As detailed herein, formulations of the invention are intended for topical, non-systemic application onto a skin region or a tissue of a subject for the purpose of forming a barrier film against approaching allergens. As such, the skin region or tissue onto which the formulation is to be topically applied may be any region of the human or animal skin, including hair and nails. The formulation may be also applied topically to the eye by means known in the field of ophthalmology, e.g., eye drops, topically to various mucosal membranes and also topically to the inner skin regions or tissue of the ear(s), by means of ear drops. Formulations of the invention are non-toxic and thus may be applied to any region of the human or animal body. Formulations of the invention are not intended for systemic administration or non-topical administration and therefore are not intended for injection, inhalation, oral consumption and other means of systemic delivery.

Further provided is a film-forming formulation comprising at least one nanocellulose, as defined herein, wherein the formulation is provided in a form suitable for forming a film onto a skin region of a subject (human or non-human)

Also provided is a formulation for application on a skin or tissue of a subject, the formulation comprising at least one nanocellulose and optionally at least one cosmetically or pharmaceutically acceptable carrier, wherein the at least one nanocellulose consists essentially nanofibrilar cellulose (NFC), oxidized NFC, crystalline nanocellulose (CNC), oxidized CNC or combinations thereof.

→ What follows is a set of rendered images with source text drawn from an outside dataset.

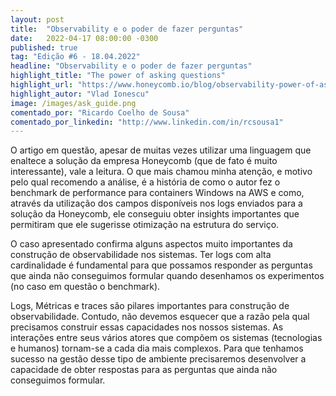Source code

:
 ```yaml
---
layout: post 
title:  "Observability e o poder de fazer perguntas"
date:   2022-04-17 08:00:00 -0300
published: true
tag: "Edição #6 - 18.04.2022"
headline: "Observability e o poder de fazer perguntas"
highlight_title: "The power of asking questions"
highlight_url: "https://www.honeycomb.io/blog/observability-power-of-asking-questions/"
highlight_autor: "Vlad Ionescu"
image: /images/ask_guide.png
comentado_por: "Ricardo Coelho de Sousa"
comentado_por_linkedin: "http://www.linkedin.com/in/rcsousa1"
---
```

O artigo em questão, apesar de muitas vezes utilizar uma linguagem que enaltece a solução da empresa Honeycomb (que de fato é muito interessante), vale a leitura. O que mais chamou minha atenção, e motivo pelo qual recomendo a análise, é a história de como o autor fez o benchmark de performance para containers Windows na AWS e como, através da utilização dos campos disponíveis nos logs enviados para a solução da Honeycomb, ele conseguiu obter insights importantes que permitiram que ele sugerisse otimização na estrutura do serviço.
    
O caso apresentado confirma alguns aspectos muito importantes da construção de observabilidade nos sistemas. Ter logs com alta cardinalidade é fundamental para que possamos responder as perguntas que ainda não conseguimos formular quando desenhamos os experimentos (no caso em questão o benchmark).
    
Logs, Métricas e traces são pilares importantes para construção de observabilidade. Contudo, não devemos esquecer que a razão pela qual precisamos construir essas capacidades nos nossos sistemas. As interações entre seus vários atores que compõem os sistemas (tecnologias e humanos) tornam-se a cada dia mais complexos. Para que tenhamos sucesso na gestão desse tipo de ambiente precisaremos desenvolver a capacidade de obter respostas para as perguntas que ainda não conseguimos formular.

Typically, formulations of the invention, once applied onto a skin region, form a transparent film that maintains the visual appearance of the skin and which is absent of discoloration. In other words, the film is substantially transparent in that it does not substantially alter the color of the skin onto which it is applied. In forming formulations of the invention and depending on the tool or means of delivery of the formulations, the formulation ingredients may be added to delivery media such as gels and emulsions without imposing discoloration or lose of transparency.

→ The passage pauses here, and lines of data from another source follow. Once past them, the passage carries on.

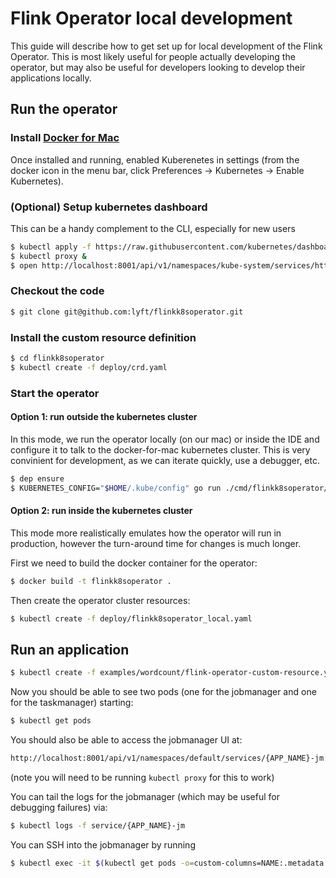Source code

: # Flink Operator local development

This guide will describe how to get set up for local development of
the Flink Operator. This is most likely useful for people actually
developing the operator, but may also be useful for developers looking
to develop their applications locally.

## Run the operator

### Install [Docker for Mac](https://docs.docker.com/docker-for-mac/install/)

Once installed and running, enabled Kuberenetes in settings (from the
docker icon in the menu bar, click Preferences -> Kubernetes -> Enable
Kubernetes).

### (Optional) Setup kubernetes dashboard

This can be a handy complement to the CLI, especially for new users

```bash
$ kubectl apply -f https://raw.githubusercontent.com/kubernetes/dashboard/v1.10.0/src/deploy/recommended/kubernetes-dashboard.yaml
$ kubectl proxy &
$ open http://localhost:8001/api/v1/namespaces/kube-system/services/https:kubernetes-dashboard:/proxy/#!/overview
```

### Checkout the code

```bash
$ git clone git@github.com:lyft/flinkk8soperator.git
```

### Install the custom resource definition

```bash
$ cd flinkk8soperator
$ kubectl create -f deploy/crd.yaml
```

### Start the operator

#### Option 1: run outside the kubernetes cluster

In this mode, we run the operator locally (on our mac) or inside the
IDE and configure it to talk to the docker-for-mac kubernetes
cluster. This is very convinient for development, as we can iterate
quickly, use a debugger, etc.

```bash
$ dep ensure
$ KUBERNETES_CONFIG="$HOME/.kube/config" go run ./cmd/flinkk8soperator/main.go  --config=local_config.yaml
```

#### Option 2: run inside the kubernetes cluster

This mode more realistically emulates how the operator will run in
production, however the turn-around time for changes is much longer.

First we need to build the docker container for the operator:

```bash
$ docker build -t flinkk8soperator .
```

Then create the operator cluster resources:

```bash
$ kubectl create -f deploy/flinkk8soperator_local.yaml
```

## Run an application

```bash
$ kubectl create -f examples/wordcount/flink-operator-custom-resource.yaml
```

Now you should be able to see two pods (one for the jobmanager and one
for the taskmanager) starting:

```bash
$ kubectl get pods
```

You should also be able to access the jobmanager UI at:

```bash
http://localhost:8001/api/v1/namespaces/default/services/{APP_NAME}-jm:8081/proxy/#/overview
```

(note you will need to be running `kubectl proxy` for this to work)

You can tail the logs for the jobmanager (which may be useful for
debugging failures) via:

```bash
$ kubectl logs -f service/{APP_NAME}-jm
```

You can SSH into the jobmanager by running

```bash
$ kubectl exec -it $(kubectl get pods -o=custom-columns=NAME:.metadata.name | grep "\-jm\-") -- /bin/bash
```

As used herein, the at least one “nanocellulose” is a cellulose-based material selected from nanofibrilar cellulose (NFC or cellulose nanofibrils, CNF), crystalline nanocellulose (CNC) (also known as nanocrystalline cellulose or cellulose whiskers), and oxidized forms thereof.

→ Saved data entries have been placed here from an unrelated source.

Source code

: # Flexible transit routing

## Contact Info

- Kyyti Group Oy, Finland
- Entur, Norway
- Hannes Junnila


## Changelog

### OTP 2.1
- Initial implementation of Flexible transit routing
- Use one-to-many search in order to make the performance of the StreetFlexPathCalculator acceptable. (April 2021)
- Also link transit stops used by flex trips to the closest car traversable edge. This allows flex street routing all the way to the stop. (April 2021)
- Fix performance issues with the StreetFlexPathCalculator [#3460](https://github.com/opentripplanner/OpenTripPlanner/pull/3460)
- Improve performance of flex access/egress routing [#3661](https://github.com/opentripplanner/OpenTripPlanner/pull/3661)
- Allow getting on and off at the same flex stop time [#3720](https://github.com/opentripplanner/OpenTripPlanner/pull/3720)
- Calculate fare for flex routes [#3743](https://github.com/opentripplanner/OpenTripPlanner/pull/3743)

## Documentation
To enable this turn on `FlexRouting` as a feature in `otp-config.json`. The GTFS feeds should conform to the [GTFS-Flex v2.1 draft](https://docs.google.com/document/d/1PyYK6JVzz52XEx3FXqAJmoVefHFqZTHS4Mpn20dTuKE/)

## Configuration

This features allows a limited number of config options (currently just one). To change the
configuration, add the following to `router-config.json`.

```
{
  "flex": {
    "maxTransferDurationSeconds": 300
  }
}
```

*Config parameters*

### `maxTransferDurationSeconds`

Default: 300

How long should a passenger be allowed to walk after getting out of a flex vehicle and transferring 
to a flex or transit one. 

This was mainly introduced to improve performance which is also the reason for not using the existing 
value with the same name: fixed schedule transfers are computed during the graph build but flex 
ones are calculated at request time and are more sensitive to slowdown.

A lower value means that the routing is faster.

The term ‘nanocellulose’ does not encompass cellulose. The term also excludes oxidized forms of cellulose. In other words, both cellulose and oxidized forms thereof are excluded and do not form a part of any formulation of the invention. However, as the nanocelluloses may be prepared or derived from cellulose or oxidized cellulose or any cellulose form, minute contaminating amounts of cellulose or oxide forms thereof may be inadvertently present. Thus, formulations of the invention are regarded as consisting essentially of nanofibrilar cellulose (NFC), oxidized NFC, crystalline nanocellulose (CNC), oxidized CNC or combinations thereof; and further essentially free of cellulose or cellulose oxides. In other words, formulations of the invention intended to be free of such materials, for the aforementioned reasons, may comprise up to 1 wt % of cellulose and/or cellulose oxide.

Notwithstanding the above and without wishing to be bound by theory, any effect disclosed herein is derived from the presence of the at least one nanocellulose and not from the presence of any contaminating material, e.g., cellulose or cellulose oxide. In some embodiments, therefore, formulations of the invention comprise at least one cellulose material, the cellulose material consisting NFC, CNC, an oxide form of NFC, an oxide form of CNC or mixtures of any of the aforementioned.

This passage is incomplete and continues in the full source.